Southern Ports – Esperance has recorded its lowest ever dust exceedance as a result of new product handling technology and sealing port roads.
The port monitors for total suspended particulate dust for 24 hours every six days. These results showed only two exceedances which were predominantly attributed to non-prescribed activities such as grain handling and dust from traffic movements. Southern Ports – Esperance general manager Alan Byers said continuous monitoring for PM10 particles revealed no exceedances in acceptable dust levels. Dust from prescribed activities includes iron ore and bulk granular material. Mr Byers said the port would continue to upgrade facilities and work with port users with a goal of achieving no exceedances.
“These results are particularly important as monitoring had been increased in the lead up to, and immediately after, loading of new shipments using rotating container technology,” Mr Byers said. Monitoring for dust is conducted both inside the port boundary and in the Esperance community. Dust exceedance levels are determined by a licence granted to the port by the Department of Environment and Water and are reported to the department within seven days.
“We increased our monitoring well above our normal requirements including using mobile monitoring stations and five stationary stations in the town. It is testament to our collaboration with our port users that dust has been kept to such low levels,” Mr Byers said. The technology was used for a copper and nickel shipment from Independent Group’s Nova project east of Fraser Range, the first time in some years the metals have been exported through Esperance.
“This is a fantastic result. We have implemented new technology including rotating containers which empty product inside the hold of the ships, and we also use misting machinery which reduces any potential dust spread.

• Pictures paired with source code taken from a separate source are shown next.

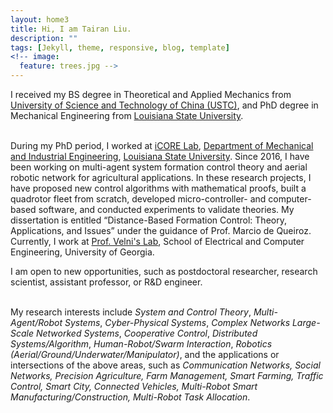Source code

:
 ```yaml
---
layout: home3
title: Hi, I am Tairan Liu.
description: ""
tags: [Jekyll, theme, responsive, blog, template]
<!-- image:
  feature: trees.jpg -->
---
```


I received my BS degree in Theoretical and Applied Mechanics from <a href="http://en.ustc.edu.cn/" target="_blank">University of Science and Technology of China (USTC)</a>, and PhD degree in Mechanical Engineering from <a href="https://www.lsu.edu/" target="_blank">Louisiana State University</a>.

<!-- I work at <a href="https://icorelab.github.io" target="_blank">iCORE Lab</a>, which is a research group of the <a href="https://www.lsu.edu/eng/mie/" target="_blank">Department of Mechanical and Industrial Engineering</a>, <a href="https://www.lsu.edu/" target="_blank">Louisiana State University</a>. -->

<br />
During my PhD period, I worked at <a href="https://icorelab.github.io" target="_blank">iCORE Lab</a>, <a href="https://www.lsu.edu/eng/mie/" target="_blank">Department of Mechanical and Industrial Engineering</a>, <a href="https://www.lsu.edu/" target="_blank">Louisiana State University</a>. Since 2016, I have been working on multi-agent system formation control theory and aerial robotic network for agricultural applications. In these research projects, I have proposed new control algorithms with mathematical proofs, built a quadrotor fleet from scratch, developed micro-controller- and computer-based software, and conducted experiments to validate theories. My dissertation is entitled “Distance-Based Formation Control: Theory, Applications, and Issues” under the guidance of Prof. Marcio de Queiroz.

<br />
Currently, I work at <a href="http://cscl.engr.uga.edu/" target="_blank">Prof. Velni's Lab</a>, School of Electrical and Computer Engineering, University of Georgia.

<br />

I am open to new opportunities, such as postdoctoral researcher, research scientist, assistant professor, or R&D engineer.

<br />
My research interests include <em>System and Control Theory</em>, <em>Multi-Agent/Robot Systems</em>, <em>Cyber-Physical Systems</em>, <em>Complex Networks</em> <em>Large-Scale Networked Systems</em>, <em>Cooperative Control</em>, <em>Distributed Systems/Algorithm</em>, <em>Human-Robot/Swarm Interaction</em>, <em>Robotics (Aerial/Ground/Underwater/Manipulator)</em>, and the applications or intersections of the above areas, such as <em>Communication Networks, Social Networks, Precision Agriculture, Farm Management, Smart Farming, Traffic Control, Smart City, Connected Vehicles, Multi-Robot Smart Manufacturing/Construction, Multi-Robot Task Allocation</em>.

<br />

Particularly with these new shipments, we took our time and loaded the ships very steadily to ensure dust was absolutely controlled and these results are testament both to our ship loading technology and the careful monitoring of our environment team,” Mr Byers said.
Product handling was conducted under a stevedoring licence to QUBE.
“Trade has changed dramatically from what was a traditional agriculture base 15 years ago of fertiliser and fuel imports and grain exports to now being a major commodities exporter with iron ore making up a major export, plus growing areas like nickel, copper and spodumene,” Mr Byers said.
“There is increasing cost pressures being experienced by port users in relation to supply chains which makes service providers like Qube an attractive option.”
Mr Byers told staff in an internal memo last month that its current Enterprise Agreement was not competitive enough to win these stevedoring licenses. “We now face a reality at Southern Ports – Esperance that we do not physically have enough work to support the current stevedoring workforce under the terms and conditions of the current EA,” he said.